Learning Program Embeddings to Propagate Feedback on Student Code (1505.05969v1)

Published 22 May 2015 in cs.LG, cs.NE, and cs.SE

Abstract: Providing feedback, both assessing final work and giving hints to stuck students, is difficult for open-ended assignments in massive online classes which can range from thousands to millions of students. We introduce a neural network method to encode programs as a linear mapping from an embedded precondition space to an embedded postcondition space and propose an algorithm for feedback at scale using these linear maps as features. We apply our algorithm to assessments from the Code.org Hour of Code and Stanford University's CS1 course, where we propagate human comments on student assignments to orders of magnitude more submissions.

Citations (177)

View on Semantic Scholar

Summary

Learning Program Embeddings to Propagate Feedback on Student Code

The paper presents a methodology for encoding student-submitted programs to efficiently propagate instructional feedback within large-scale online computer science courses, such as those offered by Code.org and Stanford University. This is achieved by introducing a novel neural network architecture that simultaneously optimizes the feature space representation of programs and their associated memory states. The approach leverages the linear transformation of embedded precondition states to embedded postcondition states to provide rapid feedback using human annotations.
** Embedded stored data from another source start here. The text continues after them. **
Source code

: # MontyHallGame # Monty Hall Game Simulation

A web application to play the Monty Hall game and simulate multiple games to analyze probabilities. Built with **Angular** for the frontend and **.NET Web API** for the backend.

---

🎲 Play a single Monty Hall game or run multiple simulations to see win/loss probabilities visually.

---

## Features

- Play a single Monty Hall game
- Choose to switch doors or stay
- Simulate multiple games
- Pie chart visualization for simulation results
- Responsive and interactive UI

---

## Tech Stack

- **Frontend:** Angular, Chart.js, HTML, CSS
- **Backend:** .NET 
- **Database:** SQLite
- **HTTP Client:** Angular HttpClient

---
Core Contributions and Methodology

The authors present three main contributions:

Program Feature Embeddings: The paper designs a framework to automatically derive program feature embeddings that capture both functional and stylistic attributes of student submissions. These embeddings transform the student programs into matrices representing linear mappings between feature spaces of program states, which are preconditions and postconditions obtained during program execution.
Feedback Propagation: Utilizing the learnt embeddings, the paper implements a feedback propagation algorithm that autonomously extends teacher comments from a small graded subset to a much larger number of student submissions. This addresses the primary challenge of personalized feedback in large-scale educational environments.
Empirical Evaluation: The methodology's effectiveness is demonstrated using datasets from Code.org's Hour of Code and Stanford University's CS1 programming course. The results indicate a substantial amplification of teacher feedback propagation with high precision, showcasing its viability in educational applications.

Findings and Implications

This paper provides insights into the automatic featurization of student code submissions, enabling efficient feedback dissemination. Feedback propagation experiments reveal substantial force multiplication, with evidence indicating that learned embeddings can predict student program functionality and propagate nuanced comments to ungraded submissions. The application of these methods could reduce instructional resource allocation significantly and enable scalable feedback mechanisms in massive open online courses (MOOCs).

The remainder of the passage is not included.